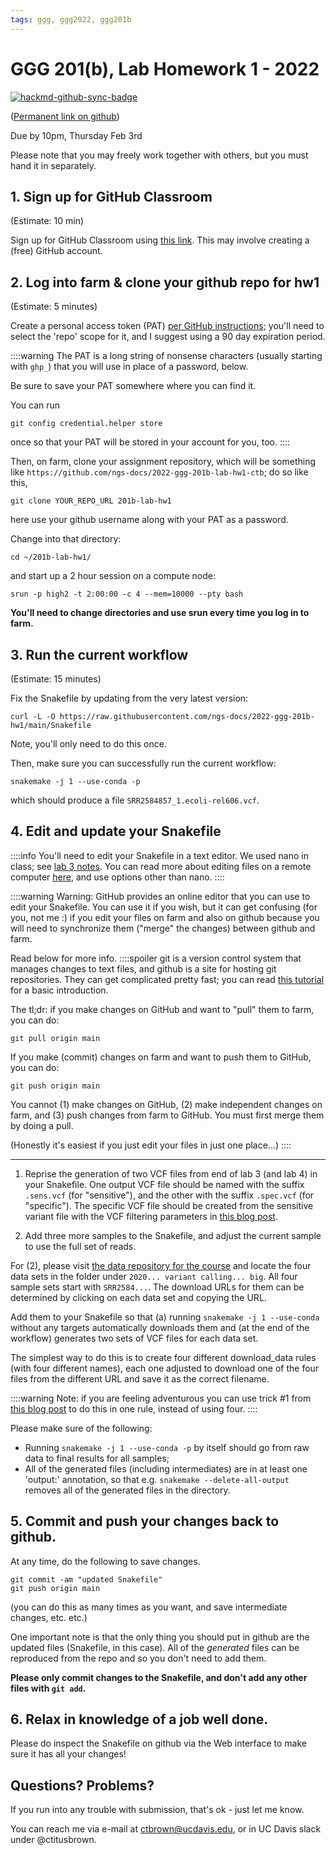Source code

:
 ```yaml
---
tags: ggg, ggg2022, ggg201b
---
```

# GGG 201(b), Lab Homework 1 - 2022

[![hackmd-github-sync-badge](https://hackmd.io/kW_TiOLsQxeQzRlj6C33jg/badge)](https://hackmd.io/kW_TiOLsQxeQzRlj6C33jg)

([Permanent link on github](https://github.com/ngs-docs/2022-GGG201b-lab/blob/main/hw-1.md))

Due by 10pm, Thursday Feb 3rd

Please note that you may freely work together with others, but you must hand it in separately.

## 1. Sign up for GitHub Classroom

(Estimate: 10 min)

Sign up for GitHub Classroom using [this link](https://classroom.github.com/a/0UWAZXX_). This may involve creating a (free) GitHub account.

## 2. Log into farm & clone your github repo for hw1

(Estimate: 5 minutes)

Create a personal access token (PAT) [per GitHub instructions](https://docs.github.com/en/authentication/keeping-your-account-and-data-secure/creating-a-personal-access-token); you'll need to select the 'repo' scope for it, and I suggest using a 90 day expiration period. 

::::warning
The PAT is a long string of nonsense characters (usually starting with `ghp_`) that you will use in place of a password, below.

Be sure to save your PAT somewhere where you can find it.

You can run
```
git config credential.helper store
```
once so that your PAT will be stored in your account for you, too.
::::

Then, on farm, clone your assignment repository, which will be something like `https://github.com/ngs-docs/2022-ggg-201b-lab-hw1-ctb`; do so like this,

```
git clone YOUR_REPO_URL 201b-lab-hw1
```
here use your github username along with your PAT as a password.

Change into that directory:
```
cd ~/201b-lab-hw1/
```

and start up a 2 hour session on a compute node:
```
srun -p high2 -t 2:00:00 -c 4 --mem=10000 --pty bash
```

**You'll need to change directories and use srun every time you log in to farm.**

## 3. Run the current workflow

(Estimate: 15 minutes)

Fix the Snakefile by updating from the very latest version:
```
curl -L -O https://raw.githubusercontent.com/ngs-docs/2022-ggg-201b-hw1/main/Snakefile
```
Note, you'll only need to do this once.

Then, make sure you can successfully run the current workflow:

```
snakemake -j 1 --use-conda -p
```
which should produce a file `SRR2584857_1.ecoli-rel606.vcf`.

## 4. Edit and update your Snakefile

::::info
You'll need to edit your Snakefile in a text editor. We used nano in class; see [lab 3 notes](https://github.com/ngs-docs/2022-GGG201b-lab/blob/main/lab-3.md). You can read more about editing files on a remote computer [here](https://ngs-docs.github.io/2021-august-remote-computing/creating-and-modifying-text-files-on-remote-computers.html), and use options other than nano.
::::

::::warning
Warning: GitHub provides an online editor that you can use to edit your Snakefile. You can use it if you wish, but it can get confusing (for you, not me :) if you edit your files on farm and also on github because you will need to synchronize them ("merge" the changes) between github and farm.

Read below for more info.
::::spoiler
git is a version control system that manages changes to text files, and github is a site for hosting git repositories. They can get complicated pretty fast; you can read [this tutorial](https://ngs-docs.github.io/2021-august-remote-computing/keeping-track-of-your-files-with-version-control.html) for a basic introduction.

The tl;dr: if you make changes on GitHub and want to "pull" them to farm, you can do:
```
git pull origin main
```
If you make (commit) changes on farm and want to push them to GitHub, you can do:
```
git push origin main
```
You cannot (1) make changes on GitHub, (2) make independent changes on farm, and (3) push changes from farm to GitHub. You must first merge them by doing a pull.

(Honestly it's easiest if you just edit your files in just one place...)
::::

---

1. Reprise the generation of two VCF files from end of lab 3 (and lab 4) in your Snakefile. One output VCF file should be named with the suffix `.sens.vcf` (for "sensitive"), and the other with the suffix `.spec.vcf` (for "specific"). The specific VCF file should be created from the sensitive variant file with the VCF filtering parameters in [this blog post](http://thegenomefactory.blogspot.com/2018/10/a-unix-one-liner-to-call-bacterial.html).

2. Add three more samples to the Snakefile, and adjust the current sample to use the full set of reads.

For (2), please visit [the data repository for the course](https://osf.io/vzfc6/) and locate the four data sets in the folder under `2020... variant calling... big`. All four sample sets start with `SRR2584...`. The download URLs for them can be determined by clicking on each data set and copying the URL.

Add them to your Snakefile so that (a) running `snakemake -j 1 --use-conda` without any targets automatically downloads them and (at the end of the workflow) generates two sets of VCF files for each data set.

The simplest way to do this is to create four different download_data rules (with four different names), each one adjusted to download one of the four files from the different URL and save it as the correct filename.

::::warning
Note: if you are feeling adventurous you can
use trick #1 from [this blog post](http://ivory.idyll.org/blog/2020-snakemake-hacks-collections-files.html) to do this in one rule, instead of using four.
::::

Please make sure of the following:

* Running `snakemake -j 1 --use-conda -p` by itself should go from raw data to final results for all samples;
* All of the generated files (including intermediates) are in at least one 'output:' annotation, so that e.g. `snakemake --delete-all-output` removes all of the generated files in the directory.

## 5. Commit and push your changes back to github.

At any time, do the following to save changes.

```
git commit -am "updated Snakefile"
git push origin main
```
(you can do this as many times as you want, and save intermediate changes, etc. etc.)

One important note is that the only thing you should put in github are
the updated files (Snakefile, in this case). All of the
_generated_ files can be reproduced from the repo and so you don't need
to add them.

**Please only commit changes to the Snakefile, and don't add any other files with `git add`.**

## 6. Relax in knowledge of a job well done.

Please do inspect the Snakefile on github via the Web interface to make sure it has all your changes!

## Questions? Problems?

If you run into any trouble with submission, that's ok - just let me know.

You can reach me via e-mail at ctbrown@ucdavis.edu, or in UC Davis slack under @ctitusbrown.
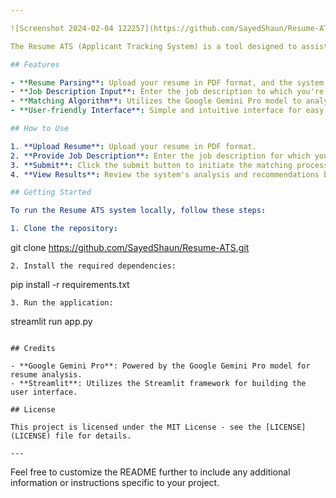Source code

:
 ```yaml
---

![Screenshot 2024-02-04 122257](https://github.com/SayedShaun/Resume-ATS/assets/126845316/05cad362-63de-42c1-b6c6-6e6b70ae0f0c)

The Resume ATS (Applicant Tracking System) is a tool designed to assist in matching resumes with job descriptions. This system utilizes the Google Gemini Pro model to analyze resumes and provide relevant matches based on the provided job description.

## Features

- **Resume Parsing**: Upload your resume in PDF format, and the system will extract the text for analysis.
- **Job Description Input**: Enter the job description to which you're applying to find the best match.
- **Matching Algorithm**: Utilizes the Google Gemini Pro model to analyze resumes and match them with job descriptions.
- **User-friendly Interface**: Simple and intuitive interface for easy interaction.

## How to Use

1. **Upload Resume**: Upload your resume in PDF format.
2. **Provide Job Description**: Enter the job description for which you're applying.
3. **Submit**: Click the submit button to initiate the matching process.
4. **View Results**: Review the system's analysis and recommendations based on the provided job description.

## Getting Started

To run the Resume ATS system locally, follow these steps:

1. Clone the repository:
   ```
   git clone https://github.com/SayedShaun/Resume-ATS.git
   ```
2. Install the required dependencies:
   ```
   pip install -r requirements.txt
   ```
3. Run the application:
   ```
   streamlit run app.py
   ```

## Credits

- **Google Gemini Pro**: Powered by the Google Gemini Pro model for resume analysis.
- **Streamlit**: Utilizes the Streamlit framework for building the user interface.

## License

This project is licensed under the MIT License - see the [LICENSE](LICENSE) file for details.

---
```


Feel free to customize the README further to include any additional information or instructions specific to your project.
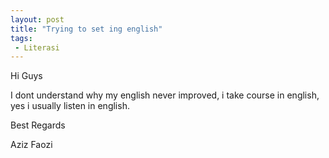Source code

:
 ```yaml
---
layout: post
title: "Trying to set ing english"
tags:
 - Literasi
---
```

Hi Guys

I dont understand why my english never improved, i take course in english, yes i usually listen in english. 

Best Regards

Aziz Faozi
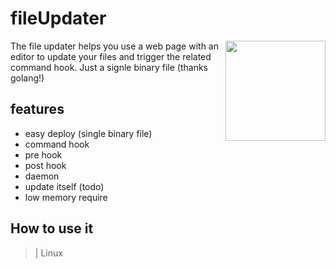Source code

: # fileUpdater 
<img align="right" width="160px" src="https://raw.githubusercontent.com/GoSome/fileUpdater/logo/master/fileupdater.png">


The file updater helps you use a web page with an editor to update your files and trigger the related command hook.
Just a signle binary file (thanks golang!)


## features
* easy deploy (single binary file)
* command hook
* pre hook
* post hook
* daemon
* update itself (todo)
* low memory require


## How to use it

>| Linux

```bash

```
## 
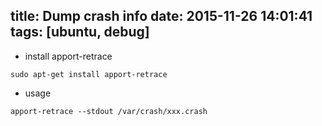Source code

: title: Dump crash info
date: 2015-11-26 14:01:41
tags: [ubuntu, debug]
---

- install apport-retrace
```
sudo apt-get install apport-retrace
```
<!-- more -->
- usage
```
apport-retrace --stdout /var/crash/xxx.crash
```
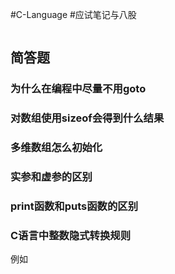 #C-Language #应试笔记与八股
```toc

```

## 简答题
### 为什么在编程中尽量不用goto


### 对数组使用sizeof会得到什么结果



### 多维数组怎么初始化


### 实参和虚参的区别


### print函数和puts函数的区别


### C语言中整数隐式转换规则

例如





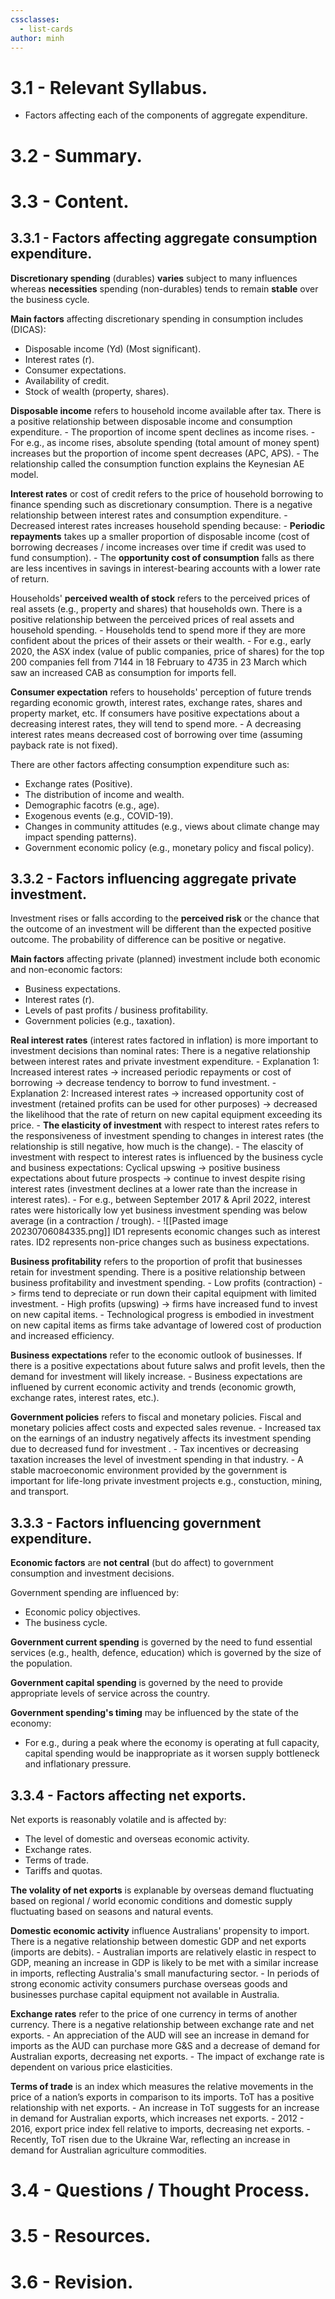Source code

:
```yaml
---
cssclasses:
  - list-cards
author: minh
---
```

# 3.1 - Relevant Syllabus.
- Factors affecting each of the components of aggregate expenditure.

# 3.2 - Summary.
# 3.3 - Content.
## 3.3.1 - Factors affecting aggregate consumption expenditure.
**Discretionary spending** (durables) **varies** subject to many influences whereas **necessities** spending (non-durables) tends to remain **stable** over the business cycle.

**Main factors** affecting discretionary spending in consumption includes (DICAS):
- Disposable income (Yd) (Most significant).
- Interest rates (r).
- Consumer expectations.
- Availability of credit.
- Stock of wealth (property, shares).

**Disposable income** refers to household income available after tax.
	There is a positive relationship between disposable income and consumption expenditure.
	-
	 The proportion of income spent declines as income rises.
	-
	For e.g., as income rises, absolute spending (total amount of money spent) increases but the proportion of income spent decreases (APC, APS).
	-
	The relationship called the consumption function explains the Keynesian AE model. 

**Interest rates** or cost of credit refers to the price of household borrowing to finance spending such as discretionary consumption.
	There is a negative relationship between interest rates and consumption expenditure.
	-
	Decreased interest rates increases household spending because:
		- **Periodic repayments** takes up a smaller proportion of disposable income (cost of borrowing decreases / income increases over time if credit was used to fund consumption).
		- The **opportunity cost of consumption** falls as there are less incentives in savings in interest-bearing accounts with a lower rate of return.

Households' **perceived wealth of stock** refers to the perceived prices of real assets (e.g., property and shares) that households own. 
	There is a positive relationship between the perceived prices of real assets and household spending.
	-
	Households tend to spend more if they are more confident about the prices of their assets or their wealth.
	-
	For e.g., early 2020, the ASX index (value of public companies, price of shares) for the top 200 companies fell from 7144 in 18 February to 4735 in 23 March which saw an increased CAB as consumption for imports fell.

**Consumer expectation** refers to households' perception of future trends regarding economic growth, interest rates, exchange rates, shares and property market, etc.
	If consumers have positive expectations about a decreasing interest rates, they will tend to spend more.
	-
	A decreasing interest rates means decreased cost of borrowing over time (assuming payback rate is not fixed).

There are other factors affecting consumption expenditure such as:
- Exchange rates (Positive).
- The distribution of income and wealth.
- Demographic facotrs (e.g., age).
- Exogenous events (e.g., COVID-19).
- Changes in community attitudes (e.g., views about climate change may impact spending patterns).
- Government economic policy (e.g., monetary policy and fiscal policy).

## 3.3.2 - Factors influencing aggregate private investment.
Investment rises or falls according to the **perceived risk** or the chance that the outcome of an investment will be different than the expected positive outcome.
	The probability of difference can be positive or negative.

**Main factors** affecting private (planned) investment include both economic and non-economic factors:
- Business expectations.
- Interest rates (r).
- Levels of past profits / business profitability.
- Government policies (e.g., taxation).

**Real interest rates** (interest rates factored in inflation) is more important to investment decisions than nominal rates:
	There is a negative relationship between interest rates and private investment expenditure.
	-
	Explanation 1: Increased interest rates -> increased periodic repayments or cost of borrowing -> decrease tendency to borrow to fund investment.
	-
	Explanation 2: Increased interest rates -> increased opportunity cost of investment (retained profits can be used for other purposes) -> decreased the likelihood that the rate of return on new capital equipment exceeding its price.
	-
	**The elasticity of investment** with respect to interest rates refers to the responsiveness of investment spending to changes in interest rates (the relationship is still negative, how much is the change).
	-
	The elascity of investment with respect to interest rates is influenced by the business cycle and business expectations:
		Cyclical upswing -> positive business expectations about future prospects -> continue to invest despite rising interest rates (investment declines at a lower rate than the increase in interest rates).
		-
		For e.g., between September 2017 & April 2022, interest rates were historically low yet business investment spending was below average (in a contraction / trough).
	-
	![[Pasted image 20230706084335.png]]
	ID1 represents economic changes such as interest rates.
	ID2 represents non-price changes such as business expectations.

**Business profitability** refers to the proportion of profit that businesses retain for investment spending.
	There is a positive relationship between business profitability and investment spending.
	-
	Low profits (contraction) -> firms tend to depreciate or run down their capital equipment with limited investment.
	-
	High profits (upswing) -> firms have increased fund to invest on new capital items.
	-
	Technological progress is embodied in investment on new capital items as firms take advantage of lowered cost of production and increased efficiency.

**Business expectations** refer to the economic outlook of businesses. 
	If there is a positive expectations about future salws and profit levels, then the demand for investment will likely increase.
	-
	Business expectations are influened by current economic activity and trends (economic growth, exchange rates, interest rates, etc.). 

**Government policies** refers to fiscal and monetary policies.
	Fiscal and monetary policies affect costs and expected sales revenue.
	-
	Increased tax on the earnings of an industry negatively affects its investment spending due to decreased fund for investment .
	-
	Tax incentives or decreasing taxation increases the level of investment spending in that industry.
	-
	A stable macroeconomic environment provided by the government is important for life-long private investment projects e.g., constuction, mining, and transport.

## 3.3.3 - Factors influencing government expenditure.
**Economic factors** are **not central** (but do affect) to government consumption and investment decisions.

Government spending are influenced by:
- Economic policy objectives.
- The business cycle.

**Government current spending** is governed by the need to fund essential services (e.g., health, defence, education) which is governed by the size of the population.

**Government capital spending** is governed by the need to provide appropriate levels of service across the country.

**Government spending's timing** may be influenced by the state of the economy:
- For e.g., during a peak where the economy is operating at full capacity, capital spending would be inappropriate as it worsen supply bottleneck and inflationary pressure.

## 3.3.4 - Factors affecting net exports.
Net exports is reasonably volatile and is affected by:
- The level of domestic and overseas economic activity.
- Exchange rates.
- Terms of trade.
- Tariffs and quotas.

**The volality of net exports** is explanable by overseas demand fluctuating based on regional / world economic conditions and domestic supply fluctuating based on seasons and natural events.

**Domestic economic activity** influence Australians' propensity to import.
	There is a negative relationship between domestic GDP and net exports (imports are debits).
	-
	Australian imports are relatively elastic in respect to GDP, meaning an increase in GDP is likely to be met with a similar increase in imports, reflecting Australia's small manufacturing sector.
	-
	In periods of strong economic activity consumers purchase overseas goods and businesses purchase capital equipment not available in Australia.

**Exchange rates** refer to the price of one currency in terms of another currency.
	There is a negative relationship between exchange rate and net exports.
	-
	An appreciation of the AUD will see an increase in demand for imports as the AUD can purchase more G&S and a decrease of demand for Australian exports, decreasing net exports.
	-
	The impact of exchange rate is dependent on various price elasticities.

**Terms of trade** is an index which measures the relative movements in the price of a nation’s exports in comparison to its imports.
	ToT has a positive relationship with net exports.
	-
	An increase in ToT suggests for an increase in demand for Australian exports, which increases net exports.
	-
	2012 - 2016, export price index fell relative to imports, decreasing net exports.
	-
	Recently, ToT risen due to the Ukraine War, reflecting an increase in demand for Australian agriculture commodities.

# 3.4 - Questions / Thought Process.

# 3.5 - Resources.
# 3.6 - Revision.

────────────────────

▶ _WHAT YOU NEED TO DO_:
Your answer should be one number: how many lines of the listing include the word "declines".

▶ _ANSWER TO THIS PROBLEM_:
2